*** Opening of GIVEN RECORDS ***

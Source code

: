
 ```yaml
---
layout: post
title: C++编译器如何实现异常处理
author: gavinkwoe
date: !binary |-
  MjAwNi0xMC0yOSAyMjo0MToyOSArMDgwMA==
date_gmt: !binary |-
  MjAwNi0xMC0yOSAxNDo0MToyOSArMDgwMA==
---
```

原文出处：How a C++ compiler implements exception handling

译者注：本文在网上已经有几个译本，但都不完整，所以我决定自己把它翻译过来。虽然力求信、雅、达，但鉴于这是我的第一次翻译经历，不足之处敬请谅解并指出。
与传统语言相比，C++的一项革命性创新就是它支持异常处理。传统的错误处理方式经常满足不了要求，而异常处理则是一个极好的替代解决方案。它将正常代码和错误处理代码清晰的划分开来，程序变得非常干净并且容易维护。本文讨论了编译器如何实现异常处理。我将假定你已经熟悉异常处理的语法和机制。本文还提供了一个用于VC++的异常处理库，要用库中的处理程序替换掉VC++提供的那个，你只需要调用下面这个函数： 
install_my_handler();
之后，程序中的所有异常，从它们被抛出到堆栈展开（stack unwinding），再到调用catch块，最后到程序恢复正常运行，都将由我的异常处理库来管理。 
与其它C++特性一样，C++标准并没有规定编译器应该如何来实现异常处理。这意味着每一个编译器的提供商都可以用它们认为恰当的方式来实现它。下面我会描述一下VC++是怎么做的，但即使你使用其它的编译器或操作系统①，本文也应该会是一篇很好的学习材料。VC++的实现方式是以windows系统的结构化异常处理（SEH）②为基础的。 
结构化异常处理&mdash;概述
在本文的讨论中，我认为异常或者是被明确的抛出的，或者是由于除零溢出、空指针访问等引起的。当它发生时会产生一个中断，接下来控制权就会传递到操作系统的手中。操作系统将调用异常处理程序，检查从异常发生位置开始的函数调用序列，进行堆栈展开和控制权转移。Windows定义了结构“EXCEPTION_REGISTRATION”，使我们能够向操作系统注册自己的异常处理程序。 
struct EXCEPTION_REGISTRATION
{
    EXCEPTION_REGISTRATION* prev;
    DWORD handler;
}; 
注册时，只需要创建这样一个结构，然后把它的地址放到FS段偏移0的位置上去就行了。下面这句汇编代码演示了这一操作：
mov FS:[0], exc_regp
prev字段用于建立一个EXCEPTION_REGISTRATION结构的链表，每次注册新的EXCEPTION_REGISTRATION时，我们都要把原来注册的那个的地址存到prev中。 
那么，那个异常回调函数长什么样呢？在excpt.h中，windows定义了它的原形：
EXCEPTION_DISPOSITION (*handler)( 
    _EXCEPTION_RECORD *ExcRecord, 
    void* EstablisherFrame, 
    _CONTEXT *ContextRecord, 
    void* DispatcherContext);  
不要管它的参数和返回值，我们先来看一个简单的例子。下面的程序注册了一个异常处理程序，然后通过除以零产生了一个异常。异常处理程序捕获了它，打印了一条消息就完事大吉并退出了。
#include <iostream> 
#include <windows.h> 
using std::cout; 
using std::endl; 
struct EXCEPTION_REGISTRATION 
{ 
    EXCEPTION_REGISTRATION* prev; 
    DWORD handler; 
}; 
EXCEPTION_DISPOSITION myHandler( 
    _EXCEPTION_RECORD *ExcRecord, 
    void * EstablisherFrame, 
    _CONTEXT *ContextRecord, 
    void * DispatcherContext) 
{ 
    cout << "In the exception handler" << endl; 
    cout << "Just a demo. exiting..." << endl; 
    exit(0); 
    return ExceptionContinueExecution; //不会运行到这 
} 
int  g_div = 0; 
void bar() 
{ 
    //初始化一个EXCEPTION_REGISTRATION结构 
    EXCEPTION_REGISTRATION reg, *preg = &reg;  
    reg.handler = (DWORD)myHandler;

*** Close of GIVEN RECORDS ***

> _INSTRUCTIONS TO FOLLOW_: Set down nothing but the lines from the one containing "EXCEPTION_REGISTRATION reg, *preg" through the end of the entries above, exactly as written, both ends counted.

> _REPLY_:
    EXCEPTION_REGISTRATION reg, *preg = &reg;  
    reg.handler = (DWORD)myHandler;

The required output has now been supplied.